No one can interpret Sacred Scripture like the Word of God Himself, Jesus Christ. In our Gospel passage today, Jesus shows us just how far we have strayed from an authentic interpretation of the Law of God. Continuing the formula He used last week, Jesus says: “You have heard that it was said ‘An eye for an eye and a tooth for a tooth.’ But I say to you, offer no resistance to one who is evil.”
We have come to interpret “an eye for an eye” as a demand for equal justice—as a minimum requirement for satisfaction. We do not feel justified until those who hurt us have been equally hurt. But this is not the way of Jesus. The commandment, “An eye for an eye,” was meant to be the upper limit of our response—that we would do no more harm in responding than they did to us. Jesus now takes this one step further; He tells us to “offer no resistance.” We are called to respond to hatred with love, to violence with more love.
Does this mean that Christians must be doormats or slaves of evil men? No. But it does require us to be willing to go beyond what is expected of us and reach out in charity. We do not allow them to harm our dignity, nor do we ignore theirs. Our attackers are also people loved by God. They are just as worthy of God’s love, and probably are more in need of an encounter with Christ. Defending ourselves does not demand that we reject the other person or their needs.

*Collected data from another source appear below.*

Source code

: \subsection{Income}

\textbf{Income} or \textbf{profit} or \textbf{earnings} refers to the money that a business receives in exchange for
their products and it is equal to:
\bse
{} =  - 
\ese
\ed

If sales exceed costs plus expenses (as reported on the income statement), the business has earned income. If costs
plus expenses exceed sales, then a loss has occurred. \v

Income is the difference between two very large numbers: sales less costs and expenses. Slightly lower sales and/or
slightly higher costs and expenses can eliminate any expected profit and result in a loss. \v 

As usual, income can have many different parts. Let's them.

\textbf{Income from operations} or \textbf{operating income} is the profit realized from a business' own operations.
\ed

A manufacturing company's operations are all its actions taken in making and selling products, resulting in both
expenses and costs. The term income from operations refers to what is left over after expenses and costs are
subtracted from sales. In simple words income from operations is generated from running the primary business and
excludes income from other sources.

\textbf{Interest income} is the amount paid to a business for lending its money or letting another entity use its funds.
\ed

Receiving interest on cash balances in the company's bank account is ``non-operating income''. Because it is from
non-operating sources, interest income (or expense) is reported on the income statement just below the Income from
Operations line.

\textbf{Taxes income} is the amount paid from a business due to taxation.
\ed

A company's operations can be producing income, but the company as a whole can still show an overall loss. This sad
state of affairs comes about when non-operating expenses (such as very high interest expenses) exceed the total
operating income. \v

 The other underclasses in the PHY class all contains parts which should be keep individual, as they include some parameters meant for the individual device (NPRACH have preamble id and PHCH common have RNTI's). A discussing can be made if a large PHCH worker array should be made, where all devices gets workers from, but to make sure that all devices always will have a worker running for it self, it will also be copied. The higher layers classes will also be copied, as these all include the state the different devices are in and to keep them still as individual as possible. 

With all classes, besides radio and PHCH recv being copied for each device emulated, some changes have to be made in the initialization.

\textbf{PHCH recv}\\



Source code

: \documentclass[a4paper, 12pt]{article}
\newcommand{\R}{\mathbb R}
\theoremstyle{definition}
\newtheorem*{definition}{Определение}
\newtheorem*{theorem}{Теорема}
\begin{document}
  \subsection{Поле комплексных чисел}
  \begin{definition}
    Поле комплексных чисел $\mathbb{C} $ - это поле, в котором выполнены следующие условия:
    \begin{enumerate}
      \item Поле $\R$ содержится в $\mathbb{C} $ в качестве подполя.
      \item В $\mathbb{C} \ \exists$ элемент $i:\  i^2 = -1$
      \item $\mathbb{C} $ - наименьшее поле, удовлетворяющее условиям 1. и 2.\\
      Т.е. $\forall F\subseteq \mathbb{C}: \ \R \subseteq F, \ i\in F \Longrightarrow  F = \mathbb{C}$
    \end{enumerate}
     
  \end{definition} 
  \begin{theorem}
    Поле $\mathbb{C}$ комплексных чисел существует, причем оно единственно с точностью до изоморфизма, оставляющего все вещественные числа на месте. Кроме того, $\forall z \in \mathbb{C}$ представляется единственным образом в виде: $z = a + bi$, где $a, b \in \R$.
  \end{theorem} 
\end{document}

Something led them to attack us. If it was something we did, some harm we caused, then our excessive kindness and charity will make up for our previous fault. If the cause is something they lack which we can provide, then it is more virtuous for us to share willingly than to be forced to give! Separated as we may be, they are still our brothers and sisters. No one is beyond our obligation to “love your neighbor as yourself.”